Monday, 26 April 2010

hours of fun for all the family: the Bad Translator

The Inttranews twitter feed has just come up with the ultimate timewaster - worse than Youtube, more insidious even than twitter itself - the Bad Translator. It is a little app which takes a phrase and translates it in and out of various language pairs in alphabetical order (from English to Afrikaans, back to English, to Albanian, to English, to Arabic, to English, to Belarussian etc.). It's powered by GoogleTranslate and you choose how many language pairs you want an item translated through: 10, 25 or 'max', which seems to be 54.
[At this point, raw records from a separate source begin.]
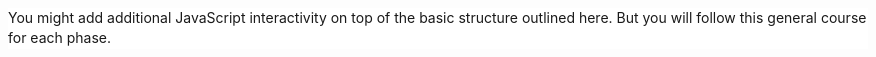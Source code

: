 You might add additional JavaScript interactivity on top of the basic structure
outlined here. But you will follow this general course for each phase.

[`data-*`]: https://developer.mozilla.org/en-US/docs/Web/HTML/Global_attributes/data-*
[`get`]: https://developer.mozilla.org/en-US/docs/Web/JavaScript/Reference/Functions/get
[`set`]: https://developer.mozilla.org/en-US/docs/Web/JavaScript/Reference/Functions/set
[`fetch`]: https://developer.mozilla.org/en-US/docs/Web/API/fetch
[spread]: https://developer.mozilla.org/en-US/docs/Web/JavaScript/Reference/Operators/Spread_syntax#spread_in_object_literals
[`Accept`]: https://developer.mozilla.org/en-US/docs/Web/HTTP/Headers/Accept
[`respond_to`]: https://api.rubyonrails.org/classes/ActionController/MimeResponds.html#method-i-respond_to
[ruby-slice]: https://ruby-doc.org/core-3.1.1/Hash.html#method-i-slice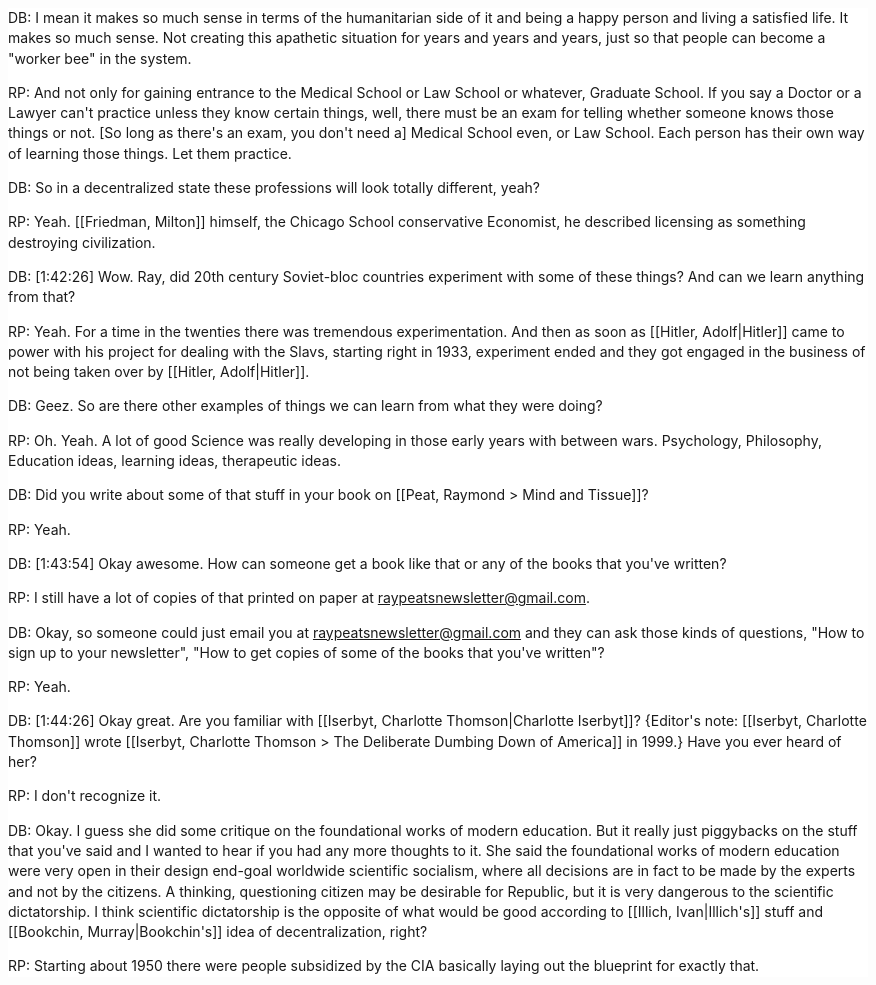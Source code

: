 DB: I mean it makes so much sense in terms of the humanitarian side of it and being a happy person and living a satisfied life. It makes so much sense. Not creating this apathetic situation for years and years and years, just so that people can become a "worker bee" in the system.

RP: And not only for gaining entrance to the Medical School or Law School or whatever, Graduate School. If you say a Doctor or a Lawyer can't practice unless they know certain things, well, there must be an exam for telling whether someone knows those things or not. [So long as there's an exam, you don't need a] Medical School even, or Law School. Each person has their own way of learning those things. Let them practice.

DB: So in a decentralized state these professions will look totally different, yeah?

RP: Yeah. [[Friedman, Milton]] himself, the Chicago School conservative Economist, he described licensing as something destroying civilization.

DB: [1:42:26] Wow. Ray, did 20th century Soviet-bloc countries experiment with some of these things? And can we learn anything from that?

RP: Yeah. For a time in the twenties there was tremendous experimentation. And then as soon as [[Hitler, Adolf|Hitler]] came to power with his project for dealing with the Slavs, starting right in 1933, experiment ended and they got engaged in the business of not being taken over by [[Hitler, Adolf|Hitler]].

DB: Geez. So are there other examples of things we can learn from what they were doing?

RP: Oh. Yeah. A lot of good Science was really developing in those early years with between wars. Psychology, Philosophy, Education ideas, learning ideas, therapeutic ideas.

DB: Did you write about some of that stuff in your book on [[Peat, Raymond > Mind and Tissue]]?

RP: Yeah.

DB: [1:43:54] Okay awesome. How can someone get a book like that or any of the books that you've written?

RP: I still have a lot of copies of that printed on paper at <raypeatsnewsletter@gmail.com>.

DB: Okay, so someone could just email you at <raypeatsnewsletter@gmail.com> and they can ask those kinds of questions, "How to sign up to your newsletter", "How to get copies of some of the books that you've written"?

RP: Yeah.

DB: [1:44:26] Okay great. Are you familiar with [[Iserbyt, Charlotte Thomson|Charlotte Iserbyt]]? {Editor's note: [[Iserbyt, Charlotte Thomson]] wrote [[Iserbyt, Charlotte Thomson > The Deliberate Dumbing Down of America]] in 1999.} Have you ever heard of her?

RP: I don't recognize it.

DB: Okay. I guess she did some critique on the foundational works of modern education. But it really just piggybacks on the stuff that you've said and I wanted to hear if you had any more thoughts to it. She said the foundational works of modern education were very open in their design end-goal worldwide scientific socialism, where all decisions are in fact to be made by the experts and not by the citizens. A thinking, questioning citizen may be desirable for Republic, but it is very dangerous to the scientific dictatorship. I think scientific dictatorship is the opposite of what would be good according to [[Illich, Ivan|Illich's]] stuff and [[Bookchin, Murray|Bookchin's]] idea of decentralization, right?

RP: Starting about 1950 there were people subsidized by the CIA basically laying out the blueprint for exactly that.

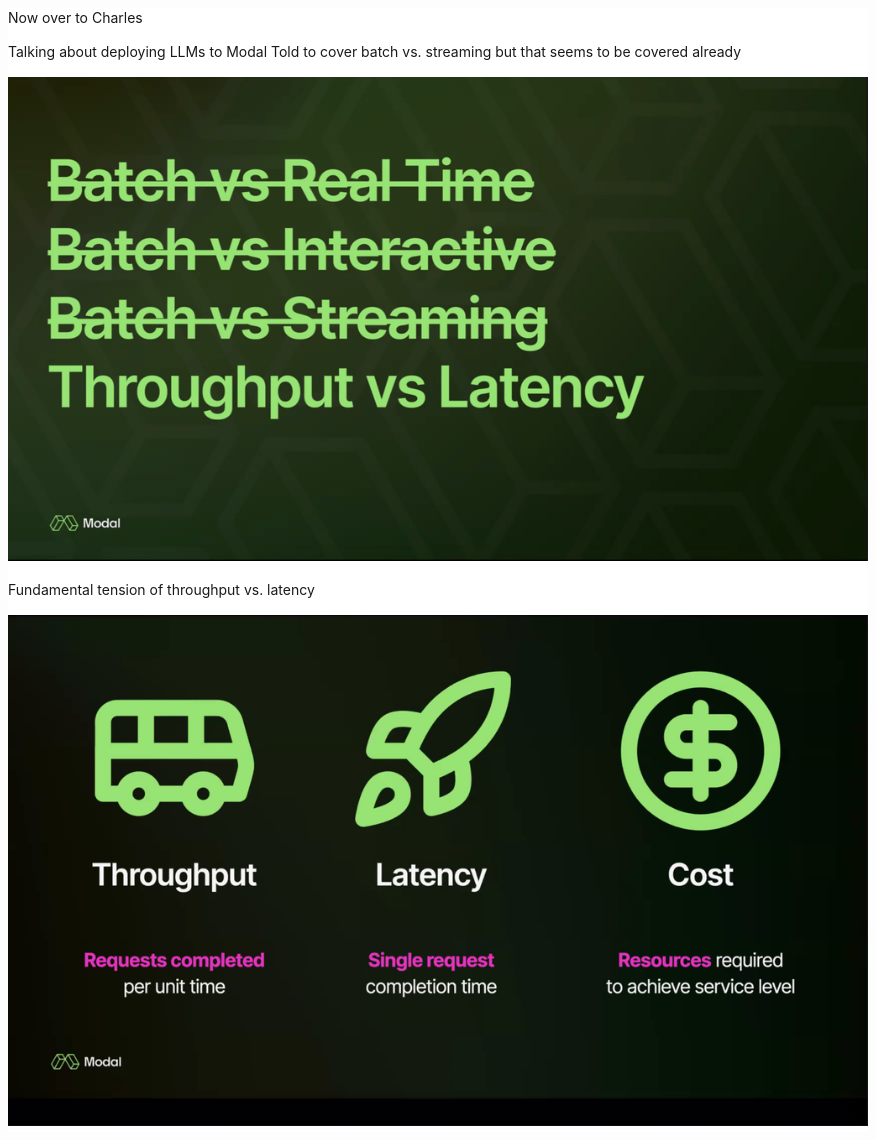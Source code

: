 Now over to Charles

Talking about deploying LLMs to Modal
Told to cover batch vs. streaming but that seems to be covered already

![](_attachments/Pasted%20image%2020240604135410.png)

Fundamental tension of throughput vs. latency

![](_attachments/Pasted%20image%2020240604135427.png)
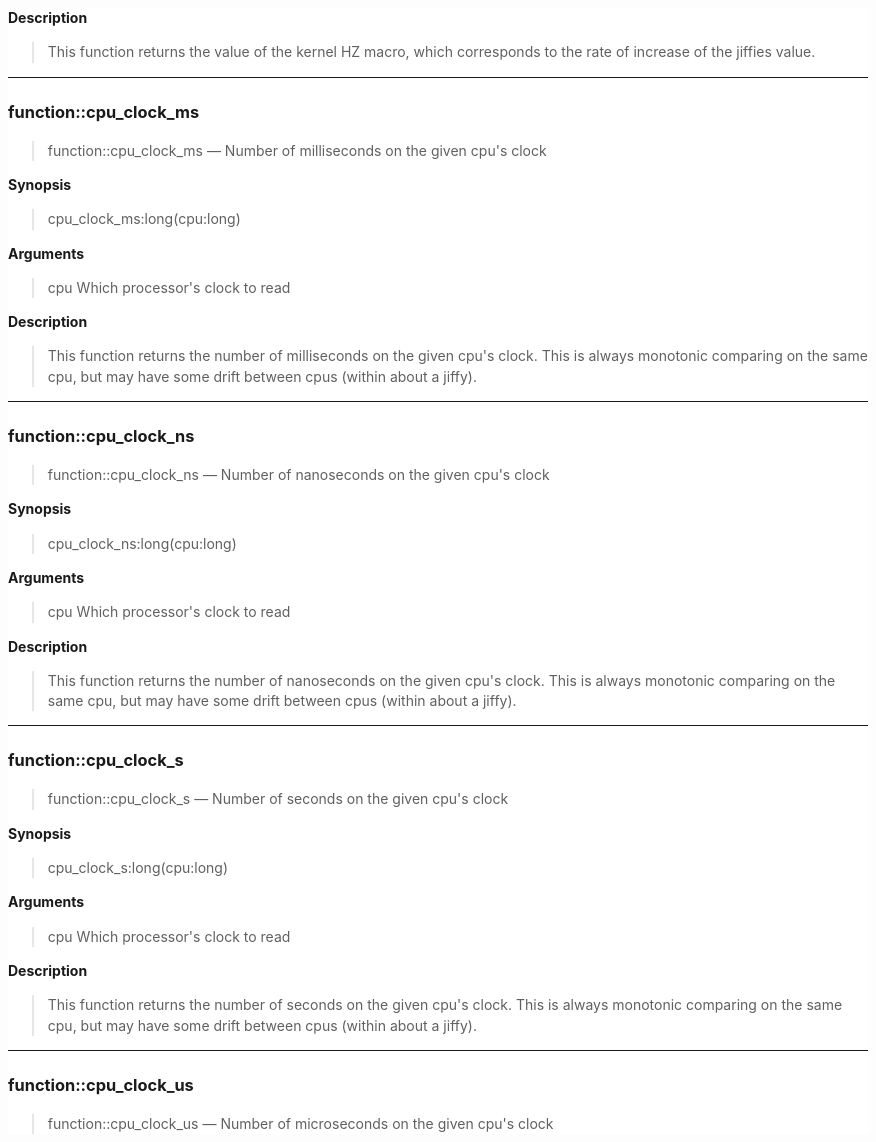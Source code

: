 **Description**
> This function returns the value of the kernel HZ macro, which corresponds to the rate of increase of the
> jiffies value.

----
### function::cpu_clock_ms
> function::cpu_clock_ms — Number of milliseconds on the given cpu's clock

**Synopsis**
> cpu_clock_ms:long(cpu:long)

**Arguments**
> cpu Which processor's clock to read

**Description**
> This function returns the number of milliseconds on the given cpu's clock. This is always monotonic
> comparing on the same cpu, but may have some drift between cpus (within about a jiffy).

----
### function::cpu_clock_ns
> function::cpu_clock_ns — Number of nanoseconds on the given cpu's clock

**Synopsis**
> cpu_clock_ns:long(cpu:long)

**Arguments**
> cpu Which processor's clock to read

**Description**
> This function returns the number of nanoseconds on the given cpu's clock. This is always monotonic
> comparing on the same cpu, but may have some drift between cpus (within about a jiffy).

----
### function::cpu_clock_s
> function::cpu_clock_s — Number of seconds on the given cpu's clock

**Synopsis**
> cpu_clock_s:long(cpu:long)

**Arguments**
> cpu Which processor's clock to read

**Description**
> This function returns the number of seconds on the given cpu's clock. This is always monotonic comparing
> on the same cpu, but may have some drift between cpus (within about a jiffy).

----
### function::cpu_clock_us
> function::cpu_clock_us — Number of microseconds on the given cpu's clock

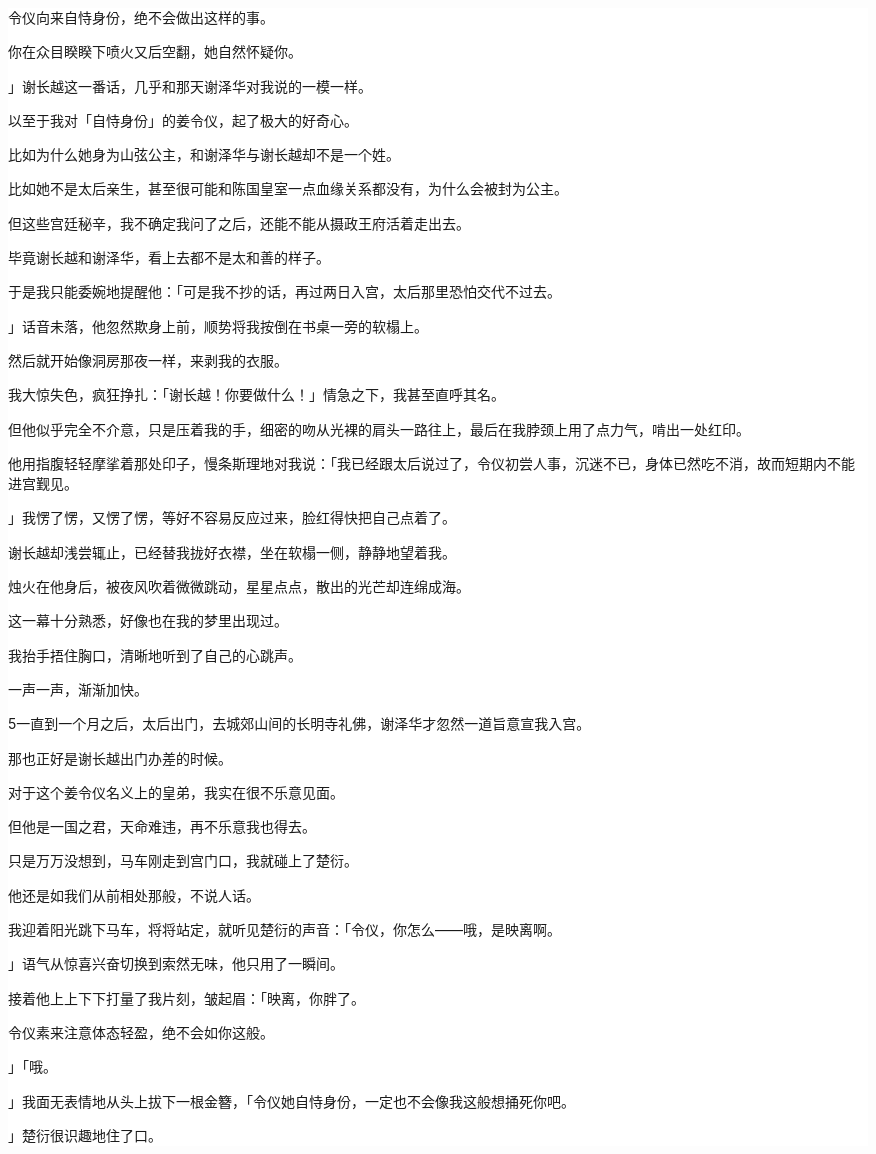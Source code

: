 令仪向来自恃身份，绝不会做出这样的事。

你在众目睽睽下喷火又后空翻，她自然怀疑你。

」谢长越这一番话，几乎和那天谢泽华对我说的一模一样。

以至于我对「自恃身份」的姜令仪，起了极大的好奇心。

比如为什么她身为山弦公主，和谢泽华与谢长越却不是一个姓。

比如她不是太后亲生，甚至很可能和陈国皇室一点血缘关系都没有，为什么会被封为公主。

但这些宫廷秘辛，我不确定我问了之后，还能不能从摄政王府活着走出去。

毕竟谢长越和谢泽华，看上去都不是太和善的样子。

于是我只能委婉地提醒他：「可是我不抄的话，再过两日入宫，太后那里恐怕交代不过去。

」话音未落，他忽然欺身上前，顺势将我按倒在书桌一旁的软榻上。

然后就开始像洞房那夜一样，来剥我的衣服。

我大惊失色，疯狂挣扎：「谢长越！你要做什么！」情急之下，我甚至直呼其名。

但他似乎完全不介意，只是压着我的手，细密的吻从光裸的肩头一路往上，最后在我脖颈上用了点力气，啃出一处红印。

他用指腹轻轻摩挲着那处印子，慢条斯理地对我说：「我已经跟太后说过了，令仪初尝人事，沉迷不已，身体已然吃不消，故而短期内不能进宫觐见。

」我愣了愣，又愣了愣，等好不容易反应过来，脸红得快把自己点着了。

谢长越却浅尝辄止，已经替我拢好衣襟，坐在软榻一侧，静静地望着我。

烛火在他身后，被夜风吹着微微跳动，星星点点，散出的光芒却连绵成海。

这一幕十分熟悉，好像也在我的梦里出现过。

我抬手捂住胸口，清晰地听到了自己的心跳声。

一声一声，渐渐加快。

5一直到一个月之后，太后出门，去城郊山间的长明寺礼佛，谢泽华才忽然一道旨意宣我入宫。

那也正好是谢长越出门办差的时候。

对于这个姜令仪名义上的皇弟，我实在很不乐意见面。

但他是一国之君，天命难违，再不乐意我也得去。

只是万万没想到，马车刚走到宫门口，我就碰上了楚衍。

他还是如我们从前相处那般，不说人话。

我迎着阳光跳下马车，将将站定，就听见楚衍的声音：「令仪，你怎么——哦，是映离啊。

」语气从惊喜兴奋切换到索然无味，他只用了一瞬间。

接着他上上下下打量了我片刻，皱起眉：「映离，你胖了。

令仪素来注意体态轻盈，绝不会如你这般。

」「哦。

」我面无表情地从头上拔下一根金簪，「令仪她自恃身份，一定也不会像我这般想捅死你吧。

」楚衍很识趣地住了口。
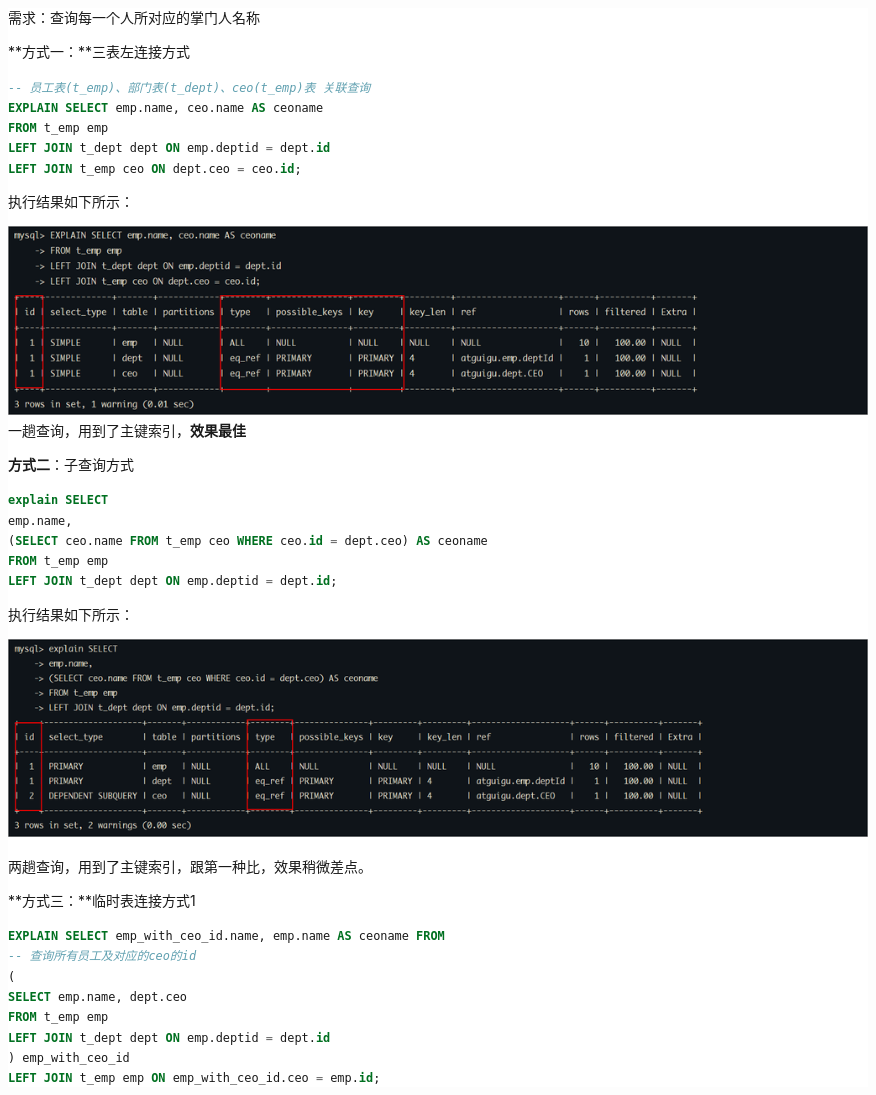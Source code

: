 需求：查询每一个人所对应的掌门人名称

**方式一：**三表左连接方式

```sql
-- 员工表(t_emp)、部门表(t_dept)、ceo(t_emp)表 关联查询
EXPLAIN SELECT emp.name, ceo.name AS ceoname 
FROM t_emp emp
LEFT JOIN t_dept dept ON emp.deptid = dept.id 
LEFT JOIN t_emp ceo ON dept.ceo = ceo.id;
```

执行结果如下所示：

![image-20230620110214479](04-Optimization.assets/image-20230620110214479.png) 一趟查询，用到了主键索引，**效果最佳**

**方式二**：子查询方式

```sql
explain SELECT 
emp.name, 
(SELECT ceo.name FROM t_emp ceo WHERE ceo.id = dept.ceo) AS ceoname
FROM t_emp emp
LEFT JOIN t_dept dept ON emp.deptid = dept.id;
```

执行结果如下所示：

![image-20230620110425801](04-Optimization.assets/image-20230620110425801.png)

两趟查询，用到了主键索引，跟第一种比，效果稍微差点。

**方式三：**临时表连接方式1

```sql
EXPLAIN SELECT emp_with_ceo_id.name, emp.name AS ceoname FROM 
-- 查询所有员工及对应的ceo的id
( 
SELECT emp.name, dept.ceo 
FROM t_emp emp 
LEFT JOIN t_dept dept ON emp.deptid = dept.id 
) emp_with_ceo_id
LEFT JOIN t_emp emp ON emp_with_ceo_id.ceo = emp.id;
```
I tried it with a few lines off the top of my head:

'Sing me a song but not for me alone' (sue me, I like Lloyd Webber) comes out after 10 translations as 'Singing, but not for me'; after 25 translations as 'Song, but not for me' and after max translations as 'I know Paul'. The key languages where the translation shifts happen seem to be Korean and Norwegian. All explanations welcome.

'I peel and portion a tangerine and spit the pips and feel the drunkenness of things being various' (thank you Louis McNeice) comes out rather come-hither after 10 translations: 'My skin, lemons, spit it out of the moment, things feel different sugar' and 25 translations: 'My skin, lemon, play, feel the various sugars'. I hardly dared to press 'max' but in the end it was all rather tame: 'Lemon zest, I feel the various Sugars.'

Another well-known Irish poem redolent of the values of yesteryear begins 'In a mean abode on the Shankill Road/ lived a man named William Bloat'. Just one translation (in and out of Afrikaans) gives 'In an average home in the Shankill Road, a man named William Bloat'. This is fabulous and can hardly be improved on, but the proper names also get interesting later on. The 25th translation reads: 'On the street, a man named William Shan Kill Iron'. After a few rounds of transliteration, we have: "People oyryamukirushanairon vice". I think Joyce would have liked it.

'It was the best of times, it was the worst of times, it was the age of wisdom, it was the age of foolishness' comes out after 10 translations as '"This is the best time is the worst, which is the age of wisdom, crazy times'; after 25 translations as 'This is the best time of knowledge poor old crazy time' and after max translations becomes unexpectedly lyrical: 'The best time for anger, loss'.

There's an obvious pun there but I'm not going to make it.